I was talking about a different Tony - Posted by Dr. B. (OH)

Posted by Dr. B. (OH) on March 22, 2011 at 09:11:56:

Just Kidding.

Read my previous post eliminating any reference to “Tony”. When I evaluate a park, I evaluate it in 2 to three different ways including Tony’s “checkbook” method. Usually the values to me come out similarly. Except cap rates on small parks do lead to overvaluation. So I focus on the the most conservative (lowest) valuation, allowing more room for error.

Once again, it all depends… on what you want to do with the property. If you wanted to scrape it and put in a Lowe’s or Wal-Mart that would be a very different valuation from running a section 8 rental park, different from a 55+ park, different from lot-rent only family park, etc.

Steve

Re: Mobile Home Park valuation - Posted by Leonard

Posted by Leonard on March 22, 2011 at 08:45:34:

Tony,
Thanks again for your response and the expanded explanation! I really appreciate the background on how you arrived at your strategy. I may have some additional questions about it after running some numbers. :slight_smile:

Re: Mobile Home Park valuation - Posted by Leonard

Posted by Leonard on March 23, 2011 at 02:33:52:

Hi Shawn,
You’ve brought up some interesting points. The lot rents are below market by at least $40-$50. The owner has focused on total rental rates as you suggested. The lot rent hasn’t changed since before 2007.

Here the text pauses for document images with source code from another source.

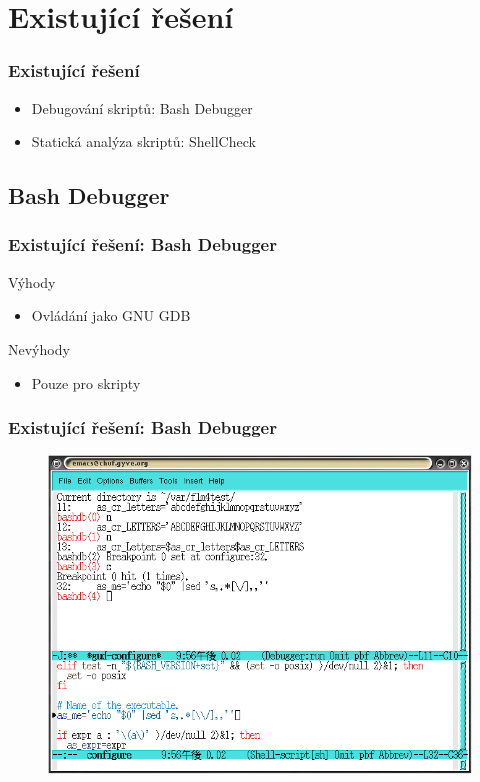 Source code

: \documentclass{beamer}
\begin{document}
\section{Existující řešení}
\begin{frame}
	\frametitle{Existující řešení}
	\begin{itemize}
		\item Debugování skriptů: Bash Debugger
		\item Statická analýza skriptů: ShellCheck
	\end{itemize}
\end{frame}

\subsection{Bash Debugger}
\begin{frame}
	\frametitle{Existující řešení: Bash Debugger}
	\begin{exampleblock}{Výhody}
		\begin{itemize}
			\item Ovládání jako GNU GDB
		\end{itemize}
	\end{exampleblock}
	\begin{alertblock}{Nevýhody}
		\begin{itemize}
			\item Pouze pro skripty
		\end{itemize}
	\end{alertblock}
	
		
\end{frame}
\begin{frame}
	\frametitle{Existující řešení: Bash Debugger}
	\begin{figure}
		\centering
		\includegraphics[width=1.0\textwidth]{./images/bashdb-break_invert}
	\end{figure}	
\end{frame}
\end{document}
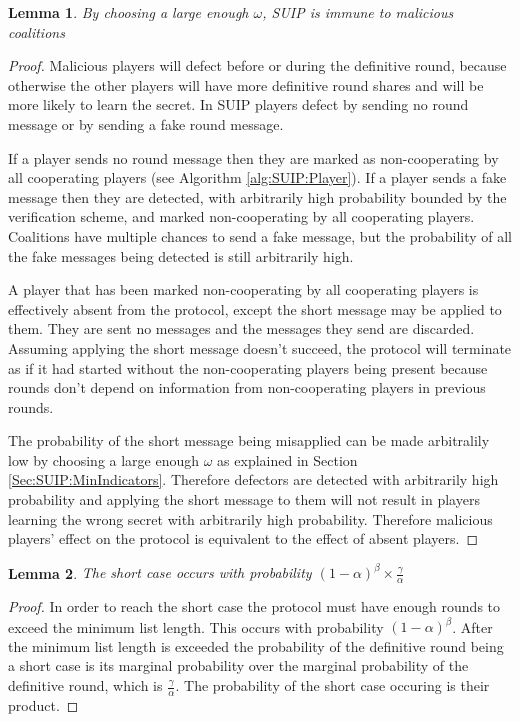 \documentclass{dalcsthesis}
\newtheorem{lemma}{Lemma}
\begin{document}
\begin{lemma} By choosing a large enough $\omega$, SUIP is immune to malicious coalitions \label{Lem:SUIP:MaliciousImmune} \end{lemma}
\begin{proof}
Malicious players will defect before or during the definitive round, because otherwise the other players will have more definitive round shares and will be more likely to learn the secret. In SUIP players defect by sending no round message or by sending a fake round message.

If a player sends no round message then they are marked as non-cooperating by all cooperating players (see Algorithm \ref{alg:SUIP:Player}). If a player sends a fake message then they are detected, with arbitrarily high probability bounded by the verification scheme, and marked non-cooperating by all cooperating players. Coalitions have multiple chances to send a fake message, but the probability of all the fake messages being detected is still arbitrarily high.

A player that has been marked non-cooperating by all cooperating players is effectively absent from the protocol, except the short message may be applied to them. They are sent no messages and the messages they send are discarded. Assuming applying the short message doesn't succeed, the protocol will terminate as if it had started without the non-cooperating players being present because rounds don't depend on information from non-cooperating players in previous rounds.

The probability of the short message being misapplied can be made arbitralily low by choosing a large enough $\omega$ as explained in Section \ref{Sec:SUIP:MinIndicators}. Therefore defectors are detected with arbitrarily high probability and applying the short message to them will not result in players learning the wrong secret with arbitrarily high probability. Therefore malicious players' effect on the protocol is equivalent to the effect of absent players.
\end{proof}

\begin{lemma} The short case occurs with probability $(1-\alpha)^\beta \times \frac{\gamma}{\alpha}$ \label{Lem:SUIP:ChanceOfShortCase} \end{lemma}
\begin{proof}
In order to reach the short case the protocol must have enough rounds to exceed the minimum list length. This occurs with probability $(1-\alpha)^\beta$. After the minimum list length is exceeded the probability of the definitive round being a short case is its marginal probability over the marginal probability of the definitive round, which is $\frac{\gamma}{\alpha}$. The probability of the short case occuring is their product.
\end{proof}
\end{document}
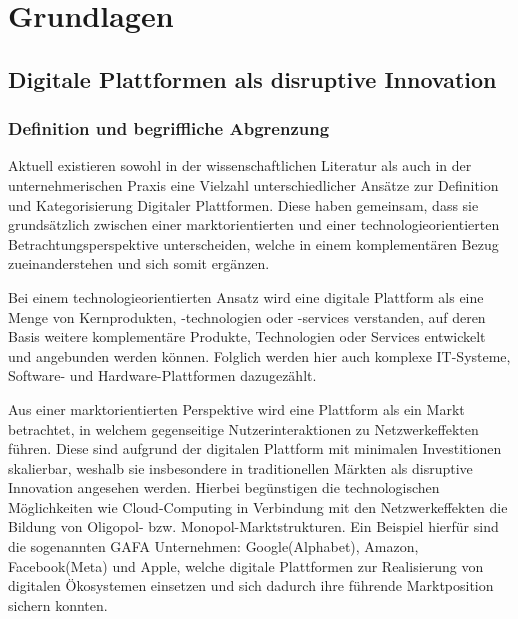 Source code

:\chapter{Grundlagen}

\section{Digitale Plattformen als disruptive Innovation}

\subsection{Definition und begriffliche Abgrenzung}

Aktuell existieren sowohl in der wissenschaftlichen Literatur als auch in der unternehmerischen Praxis eine Vielzahl unterschiedlicher Ansätze zur Definition und Kategorisierung Digitaler Plattformen. Diese haben gemeinsam, dass sie grundsätzlich zwischen einer marktorientierten und einer technologieorientierten Betrachtungsperspektive unterscheiden, welche in einem komplementären Bezug zueinanderstehen und sich somit ergänzen. \autocite[Vgl.][S. 21-23]{ENGELS2017} \autocite[Vgl.][S.99]{MEINHARDT2019}

Bei einem technologieorientierten Ansatz wird eine digitale Plattform als eine Menge von Kernprodukten, -technologien oder -services verstanden, auf deren Basis weitere komplementäre Produkte, Technologien oder Services entwickelt und angebunden werden können. \autocite[Vgl.][S. 21]{ENGELS2017} Folglich werden hier auch komplexe IT-Systeme, Software- und Hardware-Plattformen dazugezählt.\autocite[Vgl.][S.222f]{WEINREICH2016}

Aus einer marktorientierten Perspektive wird eine Plattform als ein Markt betrachtet, in welchem gegenseitige Nutzerinteraktionen zu Netzwerkeffekten führen. \autocite[Vgl.][S. 1273f]{EISENMANN2011} Diese sind aufgrund der digitalen Plattform mit minimalen Investitionen skalierbar, weshalb sie insbesondere in traditionellen Märkten als disruptive Innovation angesehen werden. \autocite[Vgl.][S. 17ff]{MOAZED2016} Hierbei begünstigen die technologischen Möglichkeiten wie Cloud-Computing in Verbindung mit den Netzwerkeffekten die Bildung von Oligopol- bzw. Monopol-Marktstrukturen.\autocite[Vgl.][S. 23]{ENGELS2017} Ein Beispiel hierfür sind die sogenannten GAFA Unternehmen: Google(Alphabet), Amazon, Facebook(Meta) und Apple, welche digitale Plattformen zur Realisierung von digitalen Ökosystemen einsetzen und sich dadurch ihre führende Marktposition sichern konnten. \autocite[Vgl.][S. 92f]{BUNTE2020}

And I was making the mistake of including the rental home maintenance expenses against the lot rents. I will look at the numbers again with those expenses backed out. I’ll let you know what I come up with.

And thanks for the rule of thumb on lot rents; never heard that one before.

Re: I was talking about a different Tony - Posted by Tony Colella

Posted by Tony Colella on March 22, 2011 at 09:17:59:

I agree with Steve that it is wise to use more than one method to make sure you have not missed something and to use the lowest value.

Bear in mind that price is the MAX price you can pay so you have to start lower and adjust your negotiations.